Tuesday, February 24, 2015

People v. Soria (Cal. Ct. App. - Feb. 23, 2015)

Nothing good ever comes out of the following fact pattern:

"On Saturday, November 28, 2009, around 8:00 or 9:00 p.m., the 44-year-old defendant was home, drinking beer, and playing video games, when his son Theo brought home three friends and a large bottle of vodka. The group of four -- all of whom were about 20 years old -- consisted of defendant’s son, the son’s new girlfriend, Karolyn Hawley, the son’s friend, Heriberto Corral (“Beto”), and Beto’s girlfriend, J.W., who is the victim. They had a plan to get drunk. . . ."

Oh my.

So many different bad things can happen in a situation like this.  In this particular case, the offense for which defendant was convicted is rape of an unconscious person.

The evidence against the defendant is not, however, as strong as you often see.  There are no eyewitnesses to the offense.  The victim has no memory of what transpired.  There's no bruising or other unambiguous evidence of force.  There's no confession, either, even after a subsequent pretext call (in which the defendant continued to insist that he, too, had no memory of what transpired, although he often says that he's "sorry" that the victim was apparently raped while unconscious).

Sure, there's some very minor evidence against the guy.  His slippers were near her bed.  Stuff like that.  Evidence that might perhaps be explained by the fact that the victim vomited, passed out, and had to be taken care of by somewhat.  

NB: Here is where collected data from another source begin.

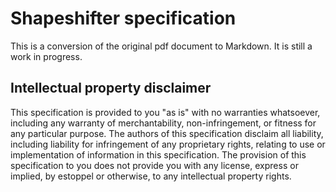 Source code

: # Shapeshifter specification

This is a conversion of the original pdf document to Markdown.
It is still a work in progress.

## Intellectual property disclaimer

This specification is provided to you "as is" with no warranties whatsoever, including any warranty of merchantability, non-infringement, or fitness for any particular purpose.
The authors of this specification disclaim all liability, including liability for infringement of any proprietary rights, relating to use or implementation of information in this specification.
The provision of this specification to you does not provide you with any license, express or implied, by estoppel or otherwise, to any intellectual property rights.
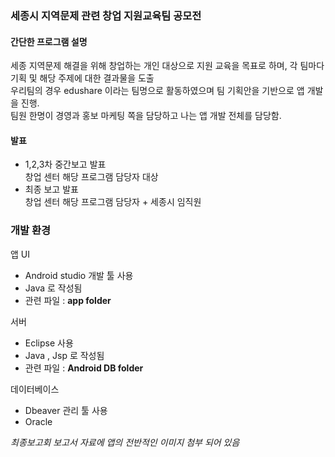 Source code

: ### 세종시 지역문제 관련 창업 지원교육팀 공모전 

#### 간단한 프로그램 설명 

세종 지역문제 해결을 위해 창업하는 개인 대상으로 지원 교육을 목표로 하며, 각 팀마다 기획 및 해당 주제에 대한 결과물을 도출  
우리팀의 경우 edushare 이라는 팀명으로 활동하였으며 팀 기획안을 기반으로 앱 개발을 진행.  
팀원 한명이 경영과 홍보 마케팅 쪽을 담당하고 나는 앱 개발 전체를 담당함.

#### 발표 
* 1,2,3차 중간보고 발표  
창업 센터 해당 프로그램 담당자 대상  
* 최종 보고 발표  
창업 센터 해당 프로그램 담당자 + 세종시 임직원 

### 개발 환경

앱 UI

* Android studio 개발 툴 사용
* Java 로 작성됨
* 관련 파일 : __app folder__

서버 
* Eclipse 사용
* Java , Jsp 로 작성됨
* 관련 파일 : __Android DB folder__

데이터베이스
* Dbeaver 관리 툴 사용
* Oracle

_최종보고회 보고서 자료에 앱의 전반적인 이미지 첨부 되어 있음_

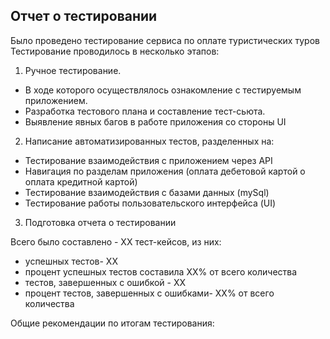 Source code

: ## Отчет о тестировании

Было проведено тестирование сервиса по оплате туристических туров
Тестирование проводилось в несколько этапов:
1. Ручное тестирование. 
- В ходе которого осуществлялось ознакомление с тестируемым приложением.
- Разработка тестового плана и составление тест-сьюта.
- Выявление явных багов в работе приложения со стороны UI
2. Написание автоматизированных тестов, разделенных на:
- Тестирование взаимодействия с приложением через API
- Навигация по разделам приложения (оплата дебетовой картой о оплата кредитной картой)
- Тестирование взаимодействия с базами данных (mySql)
- Тестирование работы пользовательского интерфейса (UI)
3. Подготовка отчета о тестировании

Всего было составлено - ХХ тест-кейсов, из них:
- успешных тестов- ХХ 
- процент успешных тестов составила ХХ% от всего количества
- тестов, завершенных с ошибкой - ХХ
- процент тестов, завершенных с ошибками- ХХ% от всего количества

Общие рекомендации по итогам тестирования:
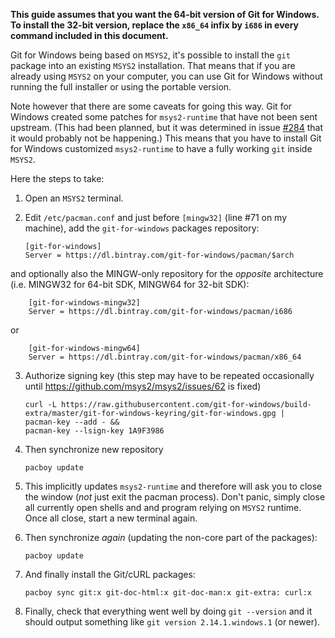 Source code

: **This guide assumes that you want the 64-bit version of Git for Windows. To install the 32-bit version, replace the `x86_64` infix by `i686` in every command included in this document.**

Git for Windows being based on `MSYS2`, it's possible to install the `git` package into an existing `MSYS2` installation. That means that if you are already using `MSYS2` on your computer, you can use Git for Windows without running the full installer or using the portable version.

Note however that there are some caveats for going this way. Git for Windows created some patches for `msys2-runtime` that have not been sent upstream. (This had been planned, but it was determined in issue [#284](/git-for-windows/git/issues/284) that it would probably not be happening.) This means that you have to install Git for Windows customized `msys2-runtime` to have a fully working `git` inside `MSYS2`.

Here the steps to take:

 1. Open an `MSYS2` terminal.
 2. Edit `/etc/pacman.conf` and just before `[mingw32]` (line #71 on my machine), add the `git-for-windows` packages repository:
        
        [git-for-windows]
        Server = https://dl.bintray.com/git-for-windows/pacman/$arch 

and optionally also the MINGW-only repository for the *opposite* architecture (i.e. MINGW32 for 64-bit SDK, MINGW64 for 32-bit SDK):

        [git-for-windows-mingw32]
        Server = https://dl.bintray.com/git-for-windows/pacman/i686

or

        [git-for-windows-mingw64]
        Server = https://dl.bintray.com/git-for-windows/pacman/x86_64

 3. Authorize signing key (this step may have to be repeated occasionally until https://github.com/msys2/msys2/issues/62 is fixed)

        curl -L https://raw.githubusercontent.com/git-for-windows/build-extra/master/git-for-windows-keyring/git-for-windows.gpg |
        pacman-key --add - &&
        pacman-key --lsign-key 1A9F3986

 4. Then synchronize new repository

        pacboy update

 5. This implicitly updates `msys2-runtime` and therefore will ask you to close the window (*not* just exit the pacman process). Don't panic, simply close all currently open shells and and program relying on `MSYS2` runtime. Once all close, start a new terminal again.

 6. Then synchronize *again* (updating the non-core part of the packages):

        pacboy update

 7. And finally install the Git/cURL packages:

        pacboy sync git:x git-doc-html:x git-doc-man:x git-extra: curl:x

 8. Finally, check that everything went well by doing `git --version` and it should output something like `git version 2.14.1.windows.1` (or newer).
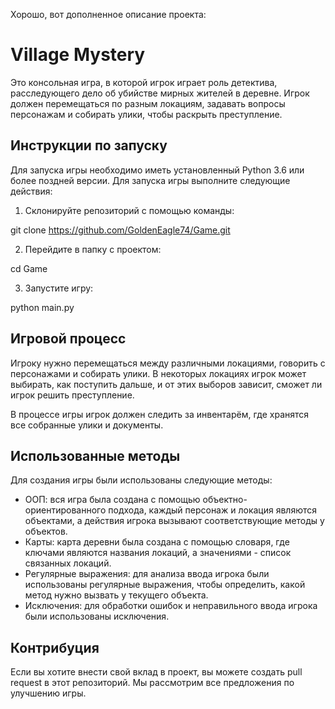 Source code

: Хорошо, вот дополненное описание проекта:

# Village Mystery

Это консольная игра, в которой игрок играет роль детектива, расследующего дело об убийстве мирных жителей в деревне. Игрок должен перемещаться по разным локациям, задавать вопросы персонажам и собирать улики, чтобы раскрыть преступление.

## Инструкции по запуску

Для запуска игры необходимо иметь установленный Python 3.6 или более поздней версии. Для запуска игры выполните следующие действия:

1. Склонируйте репозиторий с помощью команды:

git clone https://github.com/GoldenEagle74/Game.git

2. Перейдите в папку с проектом:

cd Game

3. Запустите игру:

python main.py

## Игровой процесс

Игроку нужно перемещаться между различными локациями, говорить с персонажами и собирать улики. В некоторых локациях игрок может выбирать, как поступить дальше, и от этих выборов зависит, сможет ли игрок решить преступление.

В процессе игры игрок должен следить за инвентарём, где хранятся все собранные улики и документы.

## Использованные методы

Для создания игры были использованы следующие методы:

- ООП: вся игра была создана с помощью объектно-ориентированного подхода, каждый персонаж и локация являются объектами, а действия игрока вызывают соответствующие методы у объектов.
- Карты: карта деревни была создана с помощью словаря, где ключами являются названия локаций, а значениями - список связанных локаций.
- Регулярные выражения: для анализа ввода игрока были использованы регулярные выражения, чтобы определить, какой метод нужно вызвать у текущего объекта.
- Исключения: для обработки ошибок и неправильного ввода игрока были использованы исключения.

## Контрибуция

Если вы хотите внести свой вклад в проект, вы можете создать pull request в этот репозиторий. Мы рассмотрим все предложения по улучшению игры.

But the strongest evidence against the defendant was -- as you might imagine -- the DNA evidence.  That's what nails him.

With one not-so-tiny problem:  The DNA does not match.

This is probably why the first jury ends up hung.  But the second jury convicts.  Because while the DNA doesn't perfectly match, it definitely comes close.  The prosecution's witness compares the DNA sample inside the victim with the defendant's DNA at the standard 15 places and they match at 14 of 'em.  But not at the 15th.  The expert has a "crossover" theory about the 15th location, but admits that there's utterly no scientific evidence for that theory.

So that's a problem.  The DNA doesn't even match.

But it comes close.  And while you might think that "close" only counts in horseshoes and grenades, here, close is close enough.  For the jury as well as for the Court of Appeal.  It's enough evidence to even establish guilt "beyond a reasonable doubt".

Is the "slipper" evidence or the pretext call really that strong?  Nope.  No way.  But I think Justice Murray gives a pretty accurate description of why the defendant ultimately gets convicted (and that conviction gets affirmed) when he says:

"The DNA testing of the sperm fragment from the vaginal swab matched defendant at 14 loci. It is uncontroverted that the major profile is not Beto and it is not defendant’s son. That leaves the only other male in the house, defendant. Unless there was some unknown male at the house who had intercourse with the victim who had the exact same profile at every location except one, where a potential triallele is located, then it must have been defendant who was the perpetrator."

So close is indeed good enough.  Because everyone else isn't even close.